Adaptive Confidence Multi-View Hashing for Multimedia Retrieval
Jian Zhu, Yu Cui, Zhangmin Huang, Xingyu Li, Lei Liu, Lingfang Zeng, Li-Rong Dai
TL;DR
The paper tackles noisy, unreliable fusion in multi-view multimedia retrieval by introducing Adaptive Confidence Multi-View Hashing (ACMVH). ACMVH employs per-view confidence networks, an adaptive confidence fusion mechanism, and a dilation-based enhancer to produce robust $k$-bit hash codes, optimizing both retrieval similarity and classification signals via $L_{total} = L_{sim} + \mu L_{clf}$. On MIR-Flickr25K and NUS-WIDE, ACMVH achieves up to $3.24\%$ improvements in mean Average Precision over state-of-the-art baselines, with ablation studies confirming the critical contributions of the confidence and fusion modules. Convergence analysis shows stable training and generalization, while the work highlights practical impact in noise-robust, semantically expressive multimedia retrieval.

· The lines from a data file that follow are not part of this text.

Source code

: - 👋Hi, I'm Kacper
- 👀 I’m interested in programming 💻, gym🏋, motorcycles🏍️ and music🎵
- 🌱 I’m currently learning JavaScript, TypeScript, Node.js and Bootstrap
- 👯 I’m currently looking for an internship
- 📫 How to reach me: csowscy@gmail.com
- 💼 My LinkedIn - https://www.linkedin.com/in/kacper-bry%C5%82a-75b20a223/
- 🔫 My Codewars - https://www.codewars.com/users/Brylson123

Future work aims to sustain gains with longer hash codes and further enhance cross-view representation learning, aided by the confidence-driven fusion framework.
Abstract
The multi-view hash method converts heterogeneous data from multiple views into binary hash codes, which is one of the critical technologies in multimedia retrieval. However, the current methods mainly explore the complementarity among multiple views while lacking confidence learning and fusion. Moreover, in practical application scenarios, the single-view data contain redundant noise. To conduct the confidence learning and eliminate unnecessary noise, we propose a novel Adaptive Confidence Multi-View Hashing (ACMVH) method. First, a confidence network is developed to extract useful information from various single-view features and remove noise information. Furthermore, an adaptive confidence multi-view network is employed to measure the confidence of each view and then fuse multi-view features through a weighted summation. Lastly, a dilation network is designed to further enhance the feature representation of the fused features. To the best of our knowledge, we pioneer the application of confidence learning into the field of multimedia retrieval. Extensive experiments on two public datasets show that the proposed ACMVH performs better than state-of-the-art methods (maximum increase of 3.24%). The source code is available at https://github.com/HackerHyper/ACMVH.